Now that we have sorted out the indexer part, we need to retrieve the data. We could either use directly the graphql API, but that would require decoding the values (or indexing them as XDR and using stellar tooling to decode them). A much faster path is to create an API directly inside the Mercury program. More specifically, we want to allow retrieving all borrow and collateral actions, but also allow to retrieve them by address.
When building an API with Mercury, you have two approaches:
- Single function, bigger request object with more variants.
- Multiple functions, simpler request object.
Both efficiency and size can generally be ignored for what regards Mercury, but we'll take the first approach in this tutorial.
How do Mercury APIs Work?
Mercury custom APIs are based on additional exported functions in your binary that can be invoked through our cloud infra.

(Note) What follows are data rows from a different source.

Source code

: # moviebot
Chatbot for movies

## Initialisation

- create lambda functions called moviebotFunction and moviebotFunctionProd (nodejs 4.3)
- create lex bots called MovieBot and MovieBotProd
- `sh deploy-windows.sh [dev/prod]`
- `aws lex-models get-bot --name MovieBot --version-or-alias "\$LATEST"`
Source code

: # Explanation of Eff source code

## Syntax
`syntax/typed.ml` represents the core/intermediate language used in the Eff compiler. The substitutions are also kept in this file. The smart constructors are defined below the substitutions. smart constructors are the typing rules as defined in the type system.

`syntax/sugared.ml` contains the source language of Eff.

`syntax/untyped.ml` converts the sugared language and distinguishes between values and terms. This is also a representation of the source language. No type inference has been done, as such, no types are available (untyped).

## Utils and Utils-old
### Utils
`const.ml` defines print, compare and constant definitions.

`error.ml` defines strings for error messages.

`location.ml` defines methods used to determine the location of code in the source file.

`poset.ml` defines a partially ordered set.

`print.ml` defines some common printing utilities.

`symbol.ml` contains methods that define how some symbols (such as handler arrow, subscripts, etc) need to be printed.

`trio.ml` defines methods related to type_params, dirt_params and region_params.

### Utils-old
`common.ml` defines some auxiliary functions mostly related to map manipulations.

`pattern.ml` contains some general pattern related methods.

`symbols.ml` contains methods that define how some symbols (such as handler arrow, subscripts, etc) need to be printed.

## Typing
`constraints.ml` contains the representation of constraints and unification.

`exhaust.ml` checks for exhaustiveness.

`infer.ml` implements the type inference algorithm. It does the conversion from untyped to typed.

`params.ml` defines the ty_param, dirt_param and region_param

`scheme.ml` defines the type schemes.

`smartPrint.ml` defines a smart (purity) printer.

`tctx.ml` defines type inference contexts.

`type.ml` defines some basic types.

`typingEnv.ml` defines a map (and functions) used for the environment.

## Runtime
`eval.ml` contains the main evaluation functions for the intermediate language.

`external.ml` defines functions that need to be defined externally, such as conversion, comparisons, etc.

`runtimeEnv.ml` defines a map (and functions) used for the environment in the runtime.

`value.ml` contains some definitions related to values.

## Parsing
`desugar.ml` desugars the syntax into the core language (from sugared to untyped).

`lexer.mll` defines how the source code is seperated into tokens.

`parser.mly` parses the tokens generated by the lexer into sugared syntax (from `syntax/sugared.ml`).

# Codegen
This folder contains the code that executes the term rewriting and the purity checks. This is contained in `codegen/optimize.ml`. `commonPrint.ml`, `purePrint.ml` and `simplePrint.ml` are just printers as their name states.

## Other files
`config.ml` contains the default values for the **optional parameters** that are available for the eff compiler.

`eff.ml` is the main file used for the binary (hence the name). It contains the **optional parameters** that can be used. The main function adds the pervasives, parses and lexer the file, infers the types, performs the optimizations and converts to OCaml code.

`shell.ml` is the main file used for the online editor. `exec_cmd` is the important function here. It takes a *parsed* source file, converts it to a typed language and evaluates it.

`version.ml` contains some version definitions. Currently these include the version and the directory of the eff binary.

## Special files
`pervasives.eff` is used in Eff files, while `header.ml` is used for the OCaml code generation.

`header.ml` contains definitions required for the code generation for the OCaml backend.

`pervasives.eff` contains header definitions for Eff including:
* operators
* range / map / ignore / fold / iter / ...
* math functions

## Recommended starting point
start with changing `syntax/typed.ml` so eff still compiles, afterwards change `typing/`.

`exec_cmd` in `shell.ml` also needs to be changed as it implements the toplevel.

The workflow is quite simple:
- Define a request object.
- Use
env.read_request_body()to get the request. - Perform queries, processing, or any other task.
- Return a response through
env.conclude(&response).
Defining the Request Object
Since we want to retrieve our actions depending on the action type, and potentially have the API specify an address as filter, we define the request simply as:
#[derive(Serialize, Deserialize)]
pub struct Request {
kind: Action,
address: Option<String>
}
Note that the Action object is the very same enum we're using for the ingestion.
Building the retrieve function API.
We'll call our single API function retrieve, and its task will simply be to query the database applying the request-specified filters:
#[no_mangle]
pub extern "C" fn retrieve() {
let env = EnvClient::empty();
let request: Request = env.read_request_body();
let actions: Vec<Actions> = if let Some(address) = request.address {
env.read_filter()
.column_equal_to("action", request.kind as u32)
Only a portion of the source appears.